Package Exports
- ravenflow
Readme
ravenflow
Type-safe job queue framework for TypeScript, built on BullMQ and Redis.
Define jobs as plain functions, ravenflow handles scheduling, retries, rate limiting, distributed processing, and crash recovery.
Install
npm install ravenflow
# or
pnpm add ravenflowRequirements: Redis 6+, Node.js 18+. MongoDB required for stateful-etl and token-bucket jobs.
Quick Start
import {
createRavenflowApp,
defineConfig,
defineSimpleJob,
} from "ravenflow";
// 1. Define your jobs
const config = defineConfig({
defaultQueue: "default",
jobs: {
sendEmail: defineSimpleJob({
handler: async (job, params: { to: string; subject: string }) => {
await sendEmail(params.to, params.subject);
return { sent: true };
},
}),
},
});
// 2. Create the app
const app = createRavenflowApp(config, {
redis: { host: "localhost", port: 6379 },
});
// 3. Start the worker
await app.startWorker("default", { concurrency: 10 });
// 4. Send jobs
await app.jobs.sendEmail.send({ to: "user@example.com", subject: "Hello" });
// Or send and wait for the result
const result = await app.jobs.sendEmail.sendAndWait({ to: "user@example.com", subject: "Hello" });
console.log(result); // { sent: true }Job Types
Simple Job
One-shot function execution. Ideal for notifications, cleanup tasks, webhooks.

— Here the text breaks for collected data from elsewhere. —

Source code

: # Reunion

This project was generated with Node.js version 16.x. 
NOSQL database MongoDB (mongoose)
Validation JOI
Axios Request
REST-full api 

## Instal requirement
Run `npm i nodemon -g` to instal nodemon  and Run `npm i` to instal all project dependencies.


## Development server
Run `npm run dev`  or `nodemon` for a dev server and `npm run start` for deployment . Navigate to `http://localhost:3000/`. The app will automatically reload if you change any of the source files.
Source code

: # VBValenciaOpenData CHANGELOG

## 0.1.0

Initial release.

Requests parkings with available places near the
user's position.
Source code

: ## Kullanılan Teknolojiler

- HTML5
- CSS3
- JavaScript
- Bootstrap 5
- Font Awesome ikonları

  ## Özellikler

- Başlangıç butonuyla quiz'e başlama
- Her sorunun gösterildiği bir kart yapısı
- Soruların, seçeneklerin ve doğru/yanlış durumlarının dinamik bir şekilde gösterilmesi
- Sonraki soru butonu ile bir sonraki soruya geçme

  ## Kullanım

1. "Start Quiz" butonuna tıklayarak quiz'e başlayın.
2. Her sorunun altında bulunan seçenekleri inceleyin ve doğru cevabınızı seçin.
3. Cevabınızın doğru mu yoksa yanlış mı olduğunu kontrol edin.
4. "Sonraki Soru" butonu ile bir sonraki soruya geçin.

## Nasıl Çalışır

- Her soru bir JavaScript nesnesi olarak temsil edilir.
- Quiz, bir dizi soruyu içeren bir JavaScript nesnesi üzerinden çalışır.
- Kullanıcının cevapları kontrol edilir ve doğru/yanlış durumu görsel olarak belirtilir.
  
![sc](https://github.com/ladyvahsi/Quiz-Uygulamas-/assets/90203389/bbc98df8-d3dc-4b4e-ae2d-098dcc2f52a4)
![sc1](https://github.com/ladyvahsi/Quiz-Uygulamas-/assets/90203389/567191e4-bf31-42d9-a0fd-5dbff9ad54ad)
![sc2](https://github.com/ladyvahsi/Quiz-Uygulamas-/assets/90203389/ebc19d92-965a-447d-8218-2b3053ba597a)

import { defineSimpleJob } from "ravenflow";
const sendEmail = defineSimpleJob({
cron: "*/5 * * * *", // optional: run every 5 minutes
handler: async (job, params: { to: string; text: string }) => {
const result = await emailService.send(params.to, params.text);
return { messageId: result.id };
},
});Memory ETL
Extract-Transform-Load pipeline that runs entirely in-memory. Cursor-based pagination, parallel transforms with rate limiting.
import { defineMemoryEtlJob } from "ravenflow";
const syncUsers = defineMemoryEtlJob({
cron: "0 2 * * *", // daily at 2 AM
extract: async (cursor: number | null) => {
const offset = cursor ?? 0;
const users = await api.getUsers({ offset, limit: 100 });
return {
data: users,
cursor: offset + 100,
hasMore: users.length === 100,
};
},
transform: async (user) => ({
id: user.id,
email: user.email,
normalizedName: user.name.trim().toLowerCase(),
}),
load: async (users) => {
await db.users.insertMany(users);
},
steps: {
transform: {
rateLimit: { perSecond: 50 }, // even spacing: 1 every 20ms
},
},
});Distributed ETL
Same extract/transform/load pattern, but transforms are dispatched as independent BullMQ sub-jobs for parallel processing across workers.
import { defineDistributedEtlJob } from "ravenflow";
const processOrders = defineDistributedEtlJob({
cron: "*/10 * * * *",
extract: async (cursor: number | null) => {
const orders = await db.orders
.find({ status: "pending" })
.skip(cursor ?? 0)
.limit(50)
.toArray();
return {
data: orders,
cursor: (cursor ?? 0) + 50,
hasMore: orders.length === 50,
};
},
transform: async (order) => {
const enriched = await paymentGateway.verify(order.paymentId);
return { ...order, verified: enriched.status === "ok" };
},
load: async (orders) => {
await db.processedOrders.insertMany(orders);
},
steps: {
transform: {
rateLimit: { perSecond: 10 },
attempts: 3,
backoff: { type: "exponential", delay: 1000 },
},
},
});Stateful ETL
Distributed ETL with MongoDB-backed checkpoints and automatic crash recovery. If a worker dies mid-processing, the Stall Watcher detects it and resumes from the last checkpoint.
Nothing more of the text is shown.